Risco de restrição orçamentária para o Pé-de-Meia

Em 2025, R$ 1 bilhão foram transferidos do Orçamento ao fundo do Pé-de-Meia, e, para 2026, estão previstos mais R$ 12 bilhões. Com esses repasses, o valor já soma R$ 13 bilhões. Sem alterar a lei, apenas R$ 7 bilhões poderiam ser incluídos no Orçamento de 2027, gerando risco de redução em pleno ano eleitoral.

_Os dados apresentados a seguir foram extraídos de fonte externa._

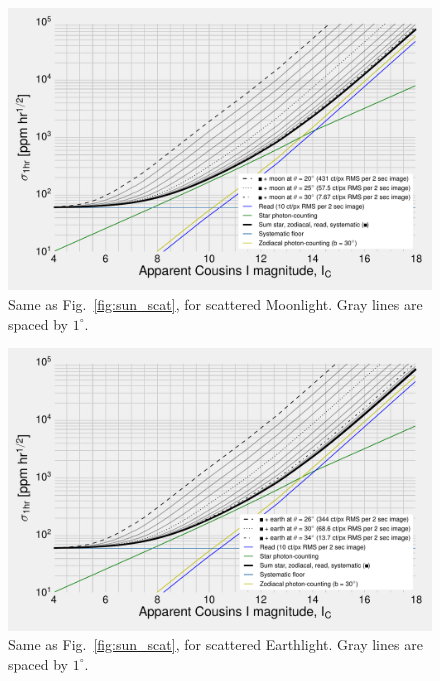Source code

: \begin{figure}[!h]
	\centering
	\includegraphics{figures/precision_angles_moon.pdf}
	\caption{Same as Fig.~\protect\ref{fig:sun_scat}, for scattered Moonlight.
		Gray lines are spaced by $1^\circ$.} 
	\label{fig:moon_scat}
\end{figure}
\begin{figure}[!h]
	\centering
	\includegraphics{figures/precision_angles_earth.pdf}
	\caption{Same as Fig.~\protect\ref{fig:sun_scat}, for scattered 
		Earthlight. Gray lines are spaced by $1^\circ$.} 
	\label{fig:earth_scat}
\end{figure}

 

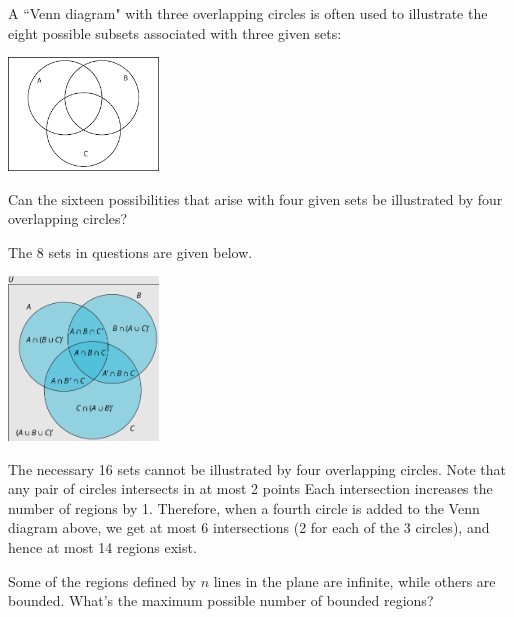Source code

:\documentclass[12pt]{article}
\newenvironment{ex}[2][Exercise]{\begin{trivlist}
		\item[\hskip \labelsep {\bfseries #1}\hskip \labelsep {\bfseries #2.}]}{\end{trivlist}}
\newenvironment{sol}[1][Solution]{\begin{trivlist}
		\item[\hskip \labelsep {\bfseries #1:}]}{\end{trivlist}}
\begin{document}
\begin{ex}{5}
	A ``Venn diagram" with three overlapping circles is often used to illustrate
	the eight possible subsets associated with three given sets:
	\begin{center}
		\includegraphics[width=0.3\textwidth]{venn-diagram-3-sets}
	\end{center}
	Can the sixteen possibilities that arise with four given sets be illustrated
	by four overlapping circles?
\end{ex}

\begin{sol}
	The 8 sets in questions are given below.
	\begin{center}
		\includegraphics[width=0.3\textwidth]{venn-diagram-3-sets-8-subsets}
	\end{center}
	The necessary 16 sets cannot be illustrated by four overlapping circles.
	Note that any pair of circles intersects in at most 2 points
	Each intersection increases the number of regions by 1. Therefore, when
	a fourth circle is added to the Venn diagram above, we get at most 6 intersections (2
	for each of the 3 circles), and hence at most 14 regions exist.
\end{sol}

\begin{ex}{6}
	Some of the regions defined by $n$ lines in the plane are infinite, while others
	are bounded. What's the maximum possible number of bounded regions?
\end{ex}
\end{document}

A proposta também reintegra a despesa do Pé-de-Meia ao cálculo do piso constitucional da educação. Técnicos estimam que essa medida pode gerar economia de R$ 8 bilhões no ano seguinte. Outras ações, como mudanças no seguro-defeso e no sistema Atestmed, devem elevar a economia a R$ 15 bilhões.

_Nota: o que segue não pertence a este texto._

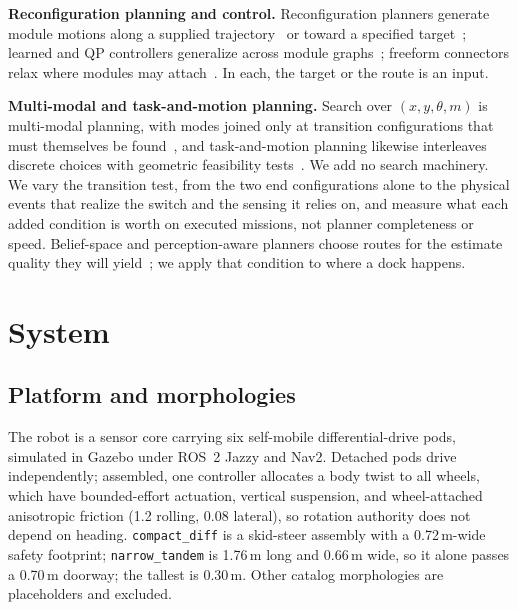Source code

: \documentclass[conference]{IEEEtran}
\newcommand{\method}[1]{\texttt{#1}}
\begin{document}
\textbf{Reconfiguration planning and control.} Reconfiguration planners generate module motions along a supplied trajectory~\cite{yoshida2002reconfig} or toward a specified target~\cite{liu2019distributed}; learned and QP controllers generalize across module graphs~\cite{whitman2023modular,liu2020qp}; freeform connectors relax where modules may attach~\cite{liang2020freebot}. In each, the target or the route is an input.

\textbf{Multi-modal and task-and-motion planning.} Search over $(x, y, \theta, m)$ is multi-modal planning, with modes joined only at transition configurations that must themselves be found~\cite{hauser2010multimodal}, and task-and-motion planning likewise interleaves discrete choices with geometric feasibility tests~\cite{garrett2021tamp}. We add no search machinery. We vary the transition test, from the two end configurations alone to the physical events that realize the switch and the sensing it relies on, and measure what each added condition is worth on executed missions, not planner completeness or speed. Belief-space and perception-aware planners choose routes for the estimate quality they will yield~\cite{prentice2009brm,zhang2018perception}; we apply that condition to where a dock happens.

\section{System}

\subsection{Platform and morphologies}
The robot is a sensor core carrying six self-mobile differential-drive pods, simulated in Gazebo under ROS~2 Jazzy and Nav2. Detached pods drive independently; assembled, one controller allocates a body twist to all wheels, which have bounded-effort actuation, vertical suspension, and wheel-attached anisotropic friction (1.2 rolling, 0.08 lateral), so rotation authority does not depend on heading. \method{compact\_diff} is a skid-steer assembly with a 0.72\,m-wide safety footprint; \method{narrow\_tandem} is 1.76\,m long and 0.66\,m wide, so it alone passes a 0.70\,m doorway; the tallest is 0.30\,m. Other catalog morphologies are placeholders and excluded.
\end{document}
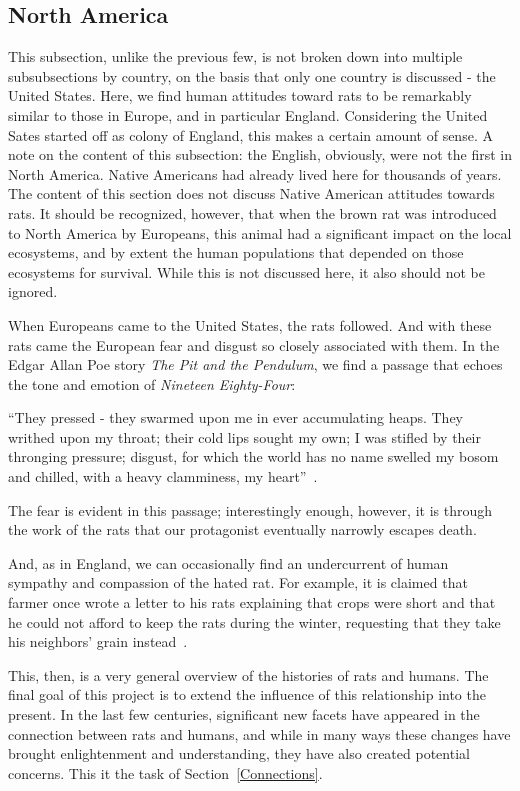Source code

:\documentclass[12pt]{article}
\begin{document}
\subsection{North America} \label{North America}

This subsection, unlike the previous few, is not broken down into multiple subsubsections by country, on the basis that only one country is discussed - the United States. Here, we find human attitudes toward rats to be remarkably similar to those in Europe, and in particular England. Considering the United Sates started off as colony of England, this makes a certain amount of sense. A note on the content of this subsection: the English, obviously, were not the first in North America. Native Americans had already lived here for thousands of years. The content of this section does not discuss Native American attitudes towards rats. It should be recognized, however, that when the brown rat was introduced to North America by Europeans, this animal had a significant impact on the local ecosystems, and by extent the human populations that depended on those ecosystems for survival. While this is not discussed here, it also should not be ignored.

When Europeans came to the United States, the rats followed. And with these rats came the European fear and disgust so closely associated with them. In the Edgar Allan Poe story \textit{The Pit and the Pendulum}, we find a passage that echoes the tone and emotion of \textit{Nineteen Eighty-Four}:

``They pressed - they swarmed upon me in ever accumulating heaps. They writhed upon my throat; their cold lips sought my own; I was stifled by their thronging pressure; disgust, for which the world has no name swelled my bosom and chilled, with a heavy clamminess, my heart''~\cite{ONeill}.

The fear is evident in this passage; interestingly enough, however, it is through the work of the rats that our protagonist eventually narrowly escapes death.

And, as in England, we can occasionally find an undercurrent of human sympathy and compassion of the hated rat. For example, it is claimed that farmer once wrote a letter to his rats explaining that crops were short and that he could not afford to keep the rats during the winter, requesting that they take his neighbors' grain instead~\cite{Barnett2001}.

This, then, is a very general overview of the histories of rats and humans. The final goal of this project is to extend the influence of this relationship into the present. In the last few centuries, significant new facets have appeared in the connection between rats and humans, and while in many ways these changes have brought enlightenment and understanding, they have also created potential concerns. This it the task of Section~\ref{Connections}.
\end{document}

Medidas para garantir sustentabilidade do programa
O programa beneficia jovens cadastrados no CadÚnico, com renda de até meio salário mínimo por pessoa, pagando R$ 200 mensais e um depósito anual de R$ 1 mil por ano concluído. Estudantes que participam do Exame Nacional do Ensino Médio recebem mais R$ 200. Inicialmente, a ação era voltada a famílias do Bolsa Família, mas, desde agosto de 2024, abrange todo o CadÚnico e alunos da Educação de Jovens e Adultos.
Segundo o Ministério da Educação, a expectativa é que a política alcance até 4 milhões de estudantes. O texto que propõe as mudanças tramita na Câmara dos Deputados, com votação prevista ainda nesta semana, e seguirá depois para análise do Senado Federal.